* [Plain-text document sources]:
-----

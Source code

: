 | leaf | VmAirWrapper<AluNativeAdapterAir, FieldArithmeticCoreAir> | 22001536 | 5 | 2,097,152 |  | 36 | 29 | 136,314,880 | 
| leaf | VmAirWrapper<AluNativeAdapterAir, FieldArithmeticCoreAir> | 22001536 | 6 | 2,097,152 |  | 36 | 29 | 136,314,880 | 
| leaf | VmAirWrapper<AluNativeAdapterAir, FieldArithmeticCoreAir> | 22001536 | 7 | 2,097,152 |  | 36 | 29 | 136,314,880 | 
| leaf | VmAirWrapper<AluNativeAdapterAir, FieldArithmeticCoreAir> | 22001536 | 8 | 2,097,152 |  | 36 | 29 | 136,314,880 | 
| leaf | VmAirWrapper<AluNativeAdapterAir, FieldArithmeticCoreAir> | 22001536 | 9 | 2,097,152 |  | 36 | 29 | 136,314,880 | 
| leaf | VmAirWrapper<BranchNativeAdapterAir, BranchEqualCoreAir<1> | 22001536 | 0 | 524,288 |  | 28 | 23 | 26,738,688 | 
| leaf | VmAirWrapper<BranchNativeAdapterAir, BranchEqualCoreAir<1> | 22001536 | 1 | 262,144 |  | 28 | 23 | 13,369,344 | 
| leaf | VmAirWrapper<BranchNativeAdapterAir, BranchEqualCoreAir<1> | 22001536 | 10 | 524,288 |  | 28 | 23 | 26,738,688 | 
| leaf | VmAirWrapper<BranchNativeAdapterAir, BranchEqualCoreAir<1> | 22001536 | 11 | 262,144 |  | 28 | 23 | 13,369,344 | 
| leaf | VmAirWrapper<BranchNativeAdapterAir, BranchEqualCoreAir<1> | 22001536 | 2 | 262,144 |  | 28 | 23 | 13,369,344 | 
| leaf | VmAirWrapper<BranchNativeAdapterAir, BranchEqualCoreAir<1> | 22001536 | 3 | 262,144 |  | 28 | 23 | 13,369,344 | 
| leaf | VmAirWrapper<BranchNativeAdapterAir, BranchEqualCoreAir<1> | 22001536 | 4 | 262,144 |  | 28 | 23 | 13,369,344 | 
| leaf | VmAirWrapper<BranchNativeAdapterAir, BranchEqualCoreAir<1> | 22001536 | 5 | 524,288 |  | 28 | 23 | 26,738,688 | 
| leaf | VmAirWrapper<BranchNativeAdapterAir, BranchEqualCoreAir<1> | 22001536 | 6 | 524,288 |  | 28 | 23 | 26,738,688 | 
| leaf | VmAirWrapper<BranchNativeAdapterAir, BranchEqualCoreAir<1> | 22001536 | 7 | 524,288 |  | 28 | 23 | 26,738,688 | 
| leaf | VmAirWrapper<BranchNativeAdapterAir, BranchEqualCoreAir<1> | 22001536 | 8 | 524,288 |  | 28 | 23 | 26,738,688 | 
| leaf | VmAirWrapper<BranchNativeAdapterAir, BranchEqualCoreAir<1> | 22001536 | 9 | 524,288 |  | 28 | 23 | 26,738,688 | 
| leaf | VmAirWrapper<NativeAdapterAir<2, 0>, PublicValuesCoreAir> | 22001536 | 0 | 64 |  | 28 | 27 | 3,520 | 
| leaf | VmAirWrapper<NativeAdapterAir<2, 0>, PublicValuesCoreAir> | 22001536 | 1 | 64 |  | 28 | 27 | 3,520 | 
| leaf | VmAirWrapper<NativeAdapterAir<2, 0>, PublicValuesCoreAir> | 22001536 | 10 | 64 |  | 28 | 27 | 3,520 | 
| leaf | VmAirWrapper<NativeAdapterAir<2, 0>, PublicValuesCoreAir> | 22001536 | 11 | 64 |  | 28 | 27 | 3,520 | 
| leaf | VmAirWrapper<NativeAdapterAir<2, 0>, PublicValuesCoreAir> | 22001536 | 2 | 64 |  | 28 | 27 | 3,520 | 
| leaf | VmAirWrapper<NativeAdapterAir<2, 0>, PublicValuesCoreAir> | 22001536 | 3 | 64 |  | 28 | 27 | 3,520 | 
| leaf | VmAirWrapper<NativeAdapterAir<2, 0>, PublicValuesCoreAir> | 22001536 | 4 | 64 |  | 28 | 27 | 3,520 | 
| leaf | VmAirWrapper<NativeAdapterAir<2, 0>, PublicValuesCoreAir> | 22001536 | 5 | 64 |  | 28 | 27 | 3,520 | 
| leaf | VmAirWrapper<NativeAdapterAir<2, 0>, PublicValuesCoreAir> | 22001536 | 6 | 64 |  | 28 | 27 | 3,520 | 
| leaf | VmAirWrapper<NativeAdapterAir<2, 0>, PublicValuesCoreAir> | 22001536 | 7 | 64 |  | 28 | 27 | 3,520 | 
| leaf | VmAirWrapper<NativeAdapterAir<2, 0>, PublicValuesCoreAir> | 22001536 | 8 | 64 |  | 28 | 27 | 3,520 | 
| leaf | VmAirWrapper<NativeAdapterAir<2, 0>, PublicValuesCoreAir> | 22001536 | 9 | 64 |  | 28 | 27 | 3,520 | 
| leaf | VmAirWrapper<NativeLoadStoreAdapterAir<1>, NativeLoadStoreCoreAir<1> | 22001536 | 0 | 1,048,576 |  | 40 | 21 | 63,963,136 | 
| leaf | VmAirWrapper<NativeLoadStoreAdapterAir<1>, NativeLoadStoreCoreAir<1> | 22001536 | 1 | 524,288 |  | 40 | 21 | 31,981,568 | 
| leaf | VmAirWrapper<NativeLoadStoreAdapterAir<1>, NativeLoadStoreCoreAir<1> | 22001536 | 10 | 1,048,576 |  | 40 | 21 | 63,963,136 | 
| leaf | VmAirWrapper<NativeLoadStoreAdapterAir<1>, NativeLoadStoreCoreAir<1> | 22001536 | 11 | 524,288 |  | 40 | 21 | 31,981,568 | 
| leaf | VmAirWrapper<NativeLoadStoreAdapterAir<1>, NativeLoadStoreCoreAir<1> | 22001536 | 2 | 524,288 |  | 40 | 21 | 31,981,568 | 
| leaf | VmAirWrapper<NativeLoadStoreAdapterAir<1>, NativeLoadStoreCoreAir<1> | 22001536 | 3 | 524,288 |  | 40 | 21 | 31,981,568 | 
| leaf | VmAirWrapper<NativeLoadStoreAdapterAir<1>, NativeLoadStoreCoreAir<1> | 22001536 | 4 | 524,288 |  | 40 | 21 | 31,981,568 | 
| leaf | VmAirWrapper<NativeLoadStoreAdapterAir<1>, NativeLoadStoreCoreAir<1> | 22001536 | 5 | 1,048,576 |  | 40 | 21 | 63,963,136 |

-----

* [GOAL OF THE EXERCISE]: Every line above from the line with "8 | 524,288" to the line with "PublicValuesCoreAir> | 22001536 | 10" is wanted, ends included; write them out exactly and add no other line.

* [PROBLEM SOLUTION]:
| leaf | VmAirWrapper<BranchNativeAdapterAir, BranchEqualCoreAir<1> | 22001536 | 8 | 524,288 |  | 28 | 23 | 26,738,688 | 
| leaf | VmAirWrapper<BranchNativeAdapterAir, BranchEqualCoreAir<1> | 22001536 | 9 | 524,288 |  | 28 | 23 | 26,738,688 | 
| leaf | VmAirWrapper<NativeAdapterAir<2, 0>, PublicValuesCoreAir> | 22001536 | 0 | 64 |  | 28 | 27 | 3,520 | 
| leaf | VmAirWrapper<NativeAdapterAir<2, 0>, PublicValuesCoreAir> | 22001536 | 1 | 64 |  | 28 | 27 | 3,520 | 
| leaf | VmAirWrapper<NativeAdapterAir<2, 0>, PublicValuesCoreAir> | 22001536 | 10 | 64 |  | 28 | 27 | 3,520 | 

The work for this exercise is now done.